Images are not part of the copy; write out the rest of the data exactly as given.

[Opening Entries supplied section]

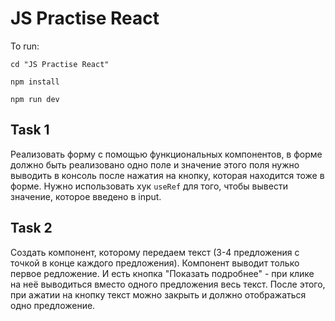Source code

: # JS Practise React

To run:

`cd "JS Practise React"`

`npm install`

`npm run dev`

## Task 1

Реализовать форму c помощью функциональных компонентов, в форме должно быть реализовано одно поле и значение этого поля нужно выводить в консоль после нажатия на кнопку, которая находится тоже в форме. Нужно использовать хук `useRef` для того, чтобы вывести значение, которое введено в input.

## Task 2

Создать компонент, которому передаем текст (3-4 предложения с точкой в конце каждого предложения). Компонент выводит только первое редложение. И есть кнопка "Показать подробнее" - при клике на неё выводиться вместо одного предложения весь текст. После этого, при ажатии на кнопку текст можно закрыть и должно отображаться одно предложение.
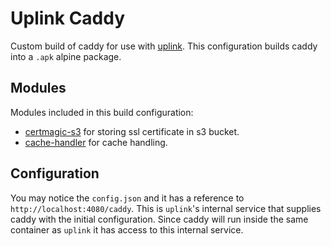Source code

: # Uplink Caddy

Custom build of caddy for use with [uplink](https://github.com/upmaru/uplink). This configuration builds caddy into a `.apk` alpine package.

## Modules

Modules included in this build configuration:

- [certmagic-s3](https://github.com/ss098/certmagic-s3) for storing ssl certificate in s3 bucket.
- [cache-handler](https://github.com/caddyserver/cache-handler) for cache handling.

## Configuration

You may notice the `config.json` and it has a reference to `http://localhost:4080/caddy`. This is `uplink`'s internal service that supplies caddy with the initial configuration. Since caddy will run inside the same container as `uplink` it has access to this internal service.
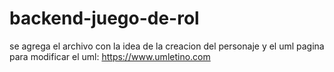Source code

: # backend-juego-de-rol

se agrega el archivo con la idea de la creacion del personaje y el uml
pagina para modificar el uml:
https://www.umletino.com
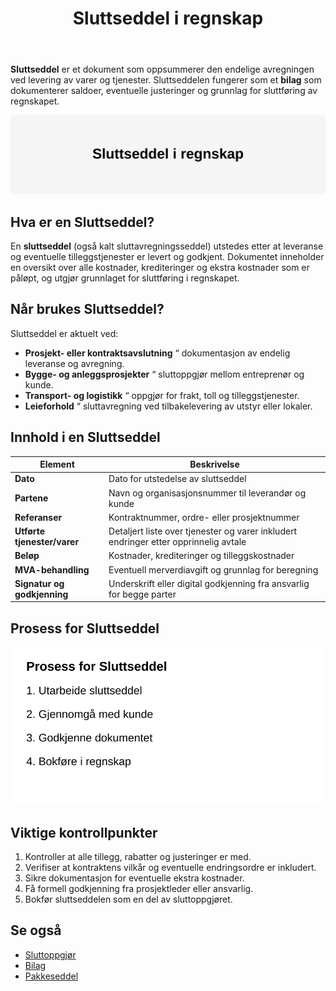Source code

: ﻿---
title: "Sluttseddel i regnskap"
seoTitle: "Sluttseddel i regnskap"
meta_description: '**Sluttseddel** er et dokument som oppsummerer den endelige avregningen ved levering av varer og tjenester. Sluttseddelen fungerer som et **bilag** som dokument...'
slug: sluttseddel
type: blog
layout: pages/single
---

**Sluttseddel** er et dokument som oppsummerer den endelige avregningen ved levering av varer og tjenester. Sluttseddelen fungerer som et **bilag** som dokumenterer saldoer, eventuelle justeringer og grunnlag for sluttføring av regnskapet.

![Illustrasjon av Sluttseddel i regnskap](sluttseddel-image.svg)

## Hva er en Sluttseddel?

En **sluttseddel** (også kalt sluttavregningsseddel) utstedes etter at leveranse og eventuelle tilleggstjenester er levert og godkjent. Dokumentet inneholder en oversikt over alle kostnader, krediteringer og ekstra kostnader som er påløpt, og utgjør grunnlaget for sluttføring i regnskapet.

## Når brukes Sluttseddel?

Sluttseddel er aktuelt ved:

* **Prosjekt- eller kontraktsavslutning** “ dokumentasjon av endelig leveranse og avregning.
* **Bygge- og anleggsprosjekter** “ sluttoppgjør mellom entreprenør og kunde.
* **Transport- og logistikk** “ oppgjør for frakt, toll og tilleggstjenester.
* **Leieforhold** “ sluttavregning ved tilbakelevering av utstyr eller lokaler.

## Innhold i en Sluttseddel

| **Element**                | **Beskrivelse**                                                                 |
|----------------------------|---------------------------------------------------------------------------------|
| **Dato**                   | Dato for utstedelse av sluttseddel                                              |
| **Partene**                | Navn og organisasjonsnummer til leverandør og kunde                             |
| **Referanser**             | Kontraktnummer, ordre- eller prosjektnummer                                      |
| **Utførte tjenester/varer**| Detaljert liste over tjenester og varer inkludert endringer etter opprinnelig avtale |
| **Beløp**                  | Kostnader, krediteringer og tilleggskostnader                                   |
| **MVA-behandling**         | Eventuell merverdiavgift og grunnlag for beregning                              |
| **Signatur og godkjenning**| Underskrift eller digital godkjenning fra ansvarlig for begge parter            |

## Prosess for Sluttseddel

![Prosess for utarbeidelse og godkjenning av Sluttseddel](sluttseddel-prosess.svg)

## Viktige kontrollpunkter

1. Kontroller at alle tillegg, rabatter og justeringer er med.
2. Verifiser at kontraktens vilkår og eventuelle endringsordre er inkludert.
3. Sikre dokumentasjon for eventuelle ekstra kostnader.
4. Få formell godkjenning fra prosjektleder eller ansvarlig.
5. Bokfør sluttseddelen som en del av sluttoppgjøret.

## Se også

* [Sluttoppgjør](/blogs/regnskap/sluttoppgjor "Sluttoppgjør i regnskap")
* [Bilag](/blogs/regnskap/hva-er-bilag "Hva er Bilag? En Komplett Guide til Regnskapsbilag")
* [Pakkeseddel](/blogs/regnskap/hva-er-pakkeseddel "Hva er Pakkeseddel? Komplett Guide til Leveringsdokumentasjon og Regnskap")









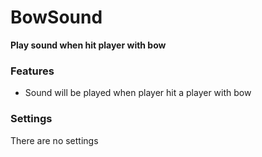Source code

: # BowSound
**Play sound when hit player with bow**


### Features
* Sound will be played when player hit a player with bow


### Settings
There are no settings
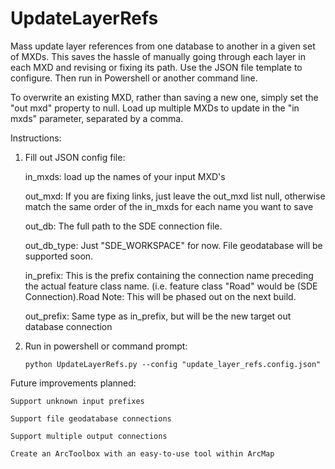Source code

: # UpdateLayerRefs
Mass update layer references from one database to another in a given set of MXDs. This saves the hassle of manually going through each layer in each MXD and revising or fixing its path. Use the JSON file template to configure. Then run in Powershell or another command line.

To overwrite an existing MXD, rather than saving a new one, simply set the "out mxd" property to null.
Load up multiple MXDs to update in the "in mxds" parameter, separated by a comma.


Instructions:

1. Fill out JSON config file:


    in_mxds: load up the names of your input MXD's


    out_mxd: If you are fixing links, just leave the out_mxd list null, otherwise match the same order of the in_mxds for each name you want to save


    out_db: The full path to the SDE connection file.


    out_db_type: Just "SDE_WORKSPACE" for now. File geodatabase will be supported soon.


    in_prefix: This is the prefix containing the connection name preceding the actual feature class name. (i.e. feature class "Road" would be (SDE Connection).Road  Note: This will be phased out on the next build.


    out_prefix: Same type as in_prefix, but will be the new target out database connection


2. Run in powershell or command prompt: 

       python UpdateLayerRefs.py --config "update_layer_refs.config.json"



  Future improvements planned:

    Support unknown input prefixes

    Support file geodatabase connections

    Support multiple output connections

    Create an ArcToolbox with an easy-to-use tool within ArcMap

[Closing Entries supplied section]

» **Exercise result**:
Source code

: # JS Practise React

To run:

`cd "JS Practise React"`

`npm install`

`npm run dev`

## Task 1

Реализовать форму c помощью функциональных компонентов, в форме должно быть реализовано одно поле и значение этого поля нужно выводить в консоль после нажатия на кнопку, которая находится тоже в форме. Нужно использовать хук `useRef` для того, чтобы вывести значение, которое введено в input.

## Task 2

Создать компонент, которому передаем текст (3-4 предложения с точкой в конце каждого предложения). Компонент выводит только первое редложение. И есть кнопка "Показать подробнее" - при клике на неё выводиться вместо одного предложения весь текст. После этого, при ажатии на кнопку текст можно закрыть и должно отображаться одно предложение.
Source code

: # Uplink Caddy

Custom build of caddy for use with [uplink](https://github.com/upmaru/uplink). This configuration builds caddy into a `.apk` alpine package.

## Modules

Modules included in this build configuration:

- [certmagic-s3](https://github.com/ss098/certmagic-s3) for storing ssl certificate in s3 bucket.
- [cache-handler](https://github.com/caddyserver/cache-handler) for cache handling.

## Configuration

You may notice the `config.json` and it has a reference to `http://localhost:4080/caddy`. This is `uplink`'s internal service that supplies caddy with the initial configuration. Since caddy will run inside the same container as `uplink` it has access to this internal service.
Source code

: # backend-juego-de-rol

se agrega el archivo con la idea de la creacion del personaje y el uml
pagina para modificar el uml:
https://www.umletino.com
Source code

: ﻿---
title: "Sluttseddel i regnskap"
seoTitle: "Sluttseddel i regnskap"
meta_description: '**Sluttseddel** er et dokument som oppsummerer den endelige avregningen ved levering av varer og tjenester. Sluttseddelen fungerer som et **bilag** som dokument...'
slug: sluttseddel
type: blog
layout: pages/single
---

**Sluttseddel** er et dokument som oppsummerer den endelige avregningen ved levering av varer og tjenester. Sluttseddelen fungerer som et **bilag** som dokumenterer saldoer, eventuelle justeringer og grunnlag for sluttføring av regnskapet.

![Illustrasjon av Sluttseddel i regnskap](sluttseddel-image.svg)

## Hva er en Sluttseddel?

En **sluttseddel** (også kalt sluttavregningsseddel) utstedes etter at leveranse og eventuelle tilleggstjenester er levert og godkjent. Dokumentet inneholder en oversikt over alle kostnader, krediteringer og ekstra kostnader som er påløpt, og utgjør grunnlaget for sluttføring i regnskapet.

## Når brukes Sluttseddel?

Sluttseddel er aktuelt ved:

* **Prosjekt- eller kontraktsavslutning** “ dokumentasjon av endelig leveranse og avregning.
* **Bygge- og anleggsprosjekter** “ sluttoppgjør mellom entreprenør og kunde.
* **Transport- og logistikk** “ oppgjør for frakt, toll og tilleggstjenester.
* **Leieforhold** “ sluttavregning ved tilbakelevering av utstyr eller lokaler.

## Innhold i en Sluttseddel

| **Element**                | **Beskrivelse**                                                                 |
|----------------------------|---------------------------------------------------------------------------------|
| **Dato**                   | Dato for utstedelse av sluttseddel                                              |
| **Partene**                | Navn og organisasjonsnummer til leverandør og kunde                             |
| **Referanser**             | Kontraktnummer, ordre- eller prosjektnummer                                      |
| **Utførte tjenester/varer**| Detaljert liste over tjenester og varer inkludert endringer etter opprinnelig avtale |
| **Beløp**                  | Kostnader, krediteringer og tilleggskostnader                                   |
| **MVA-behandling**         | Eventuell merverdiavgift og grunnlag for beregning                              |
| **Signatur og godkjenning**| Underskrift eller digital godkjenning fra ansvarlig for begge parter            |

## Prosess for Sluttseddel

![Prosess for utarbeidelse og godkjenning av Sluttseddel](sluttseddel-prosess.svg)

## Viktige kontrollpunkter

1. Kontroller at alle tillegg, rabatter og justeringer er med.
2. Verifiser at kontraktens vilkår og eventuelle endringsordre er inkludert.
3. Sikre dokumentasjon for eventuelle ekstra kostnader.
4. Få formell godkjenning fra prosjektleder eller ansvarlig.
5. Bokfør sluttseddelen som en del av sluttoppgjøret.

## Se også

* [Sluttoppgjør](/blogs/regnskap/sluttoppgjor "Sluttoppgjør i regnskap")
* [Bilag](/blogs/regnskap/hva-er-bilag "Hva er Bilag? En Komplett Guide til Regnskapsbilag")
* [Pakkeseddel](/blogs/regnskap/hva-er-pakkeseddel "Hva er Pakkeseddel? Komplett Guide til Leveringsdokumentasjon og Regnskap")









Source code

: # BowSound
**Play sound when hit player with bow**


### Features
* Sound will be played when player hit a player with bow


### Settings
There are no settings
Source code

: # UpdateLayerRefs
Mass update layer references from one database to another in a given set of MXDs. This saves the hassle of manually going through each layer in each MXD and revising or fixing its path. Use the JSON file template to configure. Then run in Powershell or another command line.

To overwrite an existing MXD, rather than saving a new one, simply set the "out mxd" property to null.
Load up multiple MXDs to update in the "in mxds" parameter, separated by a comma.


Instructions:

1. Fill out JSON config file:


    in_mxds: load up the names of your input MXD's


    out_mxd: If you are fixing links, just leave the out_mxd list null, otherwise match the same order of the in_mxds for each name you want to save


    out_db: The full path to the SDE connection file.


    out_db_type: Just "SDE_WORKSPACE" for now. File geodatabase will be supported soon.


    in_prefix: This is the prefix containing the connection name preceding the actual feature class name. (i.e. feature class "Road" would be (SDE Connection).Road  Note: This will be phased out on the next build.


    out_prefix: Same type as in_prefix, but will be the new target out database connection


2. Run in powershell or command prompt: 

       python UpdateLayerRefs.py --config "update_layer_refs.config.json"



  Future improvements planned:

    Support unknown input prefixes

    Support file geodatabase connections

    Support multiple output connections

    Create an ArcToolbox with an easy-to-use tool within ArcMap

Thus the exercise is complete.